In the 20-teens I put in hundreds of volunteer hours at PGDP in all the above roles, and it was very satisfying work. I'd recommend it to anyone wanting an online hobby that feels constructive. Volunteering time to Standard Ebooks would probably feel good as well.
it truly is an "online hobby that feels constructive". you get these tiny glimpses into our shared literary/cultural history while knowing that the work you're doing is for the benefit of all (benefit of the public domain)
Isn't the backlog there mostly in the post-processing step, though? To the point where they're taking finished texts and running them again through the page-by-page proofreading in hope of fishing out more OCR typos and improving the format markup?
You can also contribute at Wikisource if you prefer, that doesn't really have a post-processing step and has much less of a fixed pipeline. (There are explicit "proofreading" and "verification" steps per page, but not much beyond that.)
They do have a double-pass system for all works based on scanned pages, which is quite nifty.
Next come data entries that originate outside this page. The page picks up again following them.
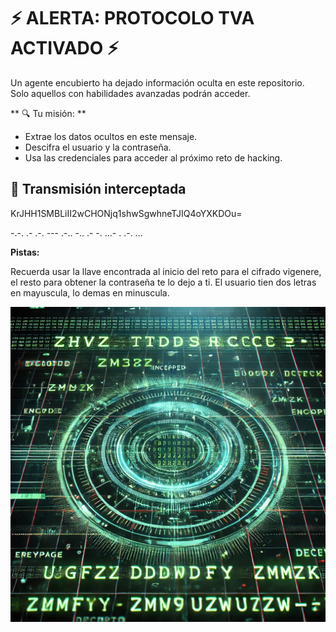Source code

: # ⚡ ALERTA: PROTOCOLO TVA ACTIVADO ⚡

Un agente encubierto ha dejado información oculta en este repositorio.  
Solo aquellos con habilidades avanzadas podrán acceder. 

** 🔍 Tu misión: **  

- Extrae los datos ocultos en este mensaje.  
- Descifra el usuario y la contraseña.  
- Usa las credenciales para acceder al próximo reto de hacking.

## 📡 Transmisión interceptada

KrJHH1SMBLiII2wCHONjq1shwSgwhneTJIQ4oYXKDOu=

-.-. .- .-. --- .-.. -.. .- -. ...- . .-. ...

**Pistas:**

Recuerda usar la llave encontrada al inicio del reto para el cifrado vigenere, el resto para obtener la contraseña te lo dejo a ti.
El usuario tien dos letras en mayuscula, lo demas en minuscula.

![holiday](/images/intercepted.webp)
Green means two passes complete: https://en.m.wikisource.org/wiki/Index:Sophocles%27_King_Oed...
Plus you can just jump in to any work, in true wiki fashion.
Even just automated flagging of common errors would save 1000s of volunteer hours.
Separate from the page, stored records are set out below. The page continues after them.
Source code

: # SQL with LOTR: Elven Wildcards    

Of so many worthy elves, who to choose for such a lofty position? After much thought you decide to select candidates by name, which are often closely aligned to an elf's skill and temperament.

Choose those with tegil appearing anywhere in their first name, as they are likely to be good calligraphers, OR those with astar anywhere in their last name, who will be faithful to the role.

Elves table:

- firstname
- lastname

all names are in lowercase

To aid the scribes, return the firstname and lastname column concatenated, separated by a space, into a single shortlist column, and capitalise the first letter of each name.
Meanwhile, in that early stage, because of the stream of errors, it is easy to pay attention and feel like you are doing rewarding work. Moreover, if you are quite quick and diligent, you can basically just read a book as volunteer work.
Also, sometimes the error is in the source material. Different editors have different opinions about what should be done there. Sometimes I had to re-add mistakes that were "fixed" by early proofers trying to correct grammar, if I recall correctly... it was a while back that I volunteered.
there are also statistical methods to detect words that are changed into other, valid words - check out the grammar checker in google docs for instance. again, not 100%, but every bit helps.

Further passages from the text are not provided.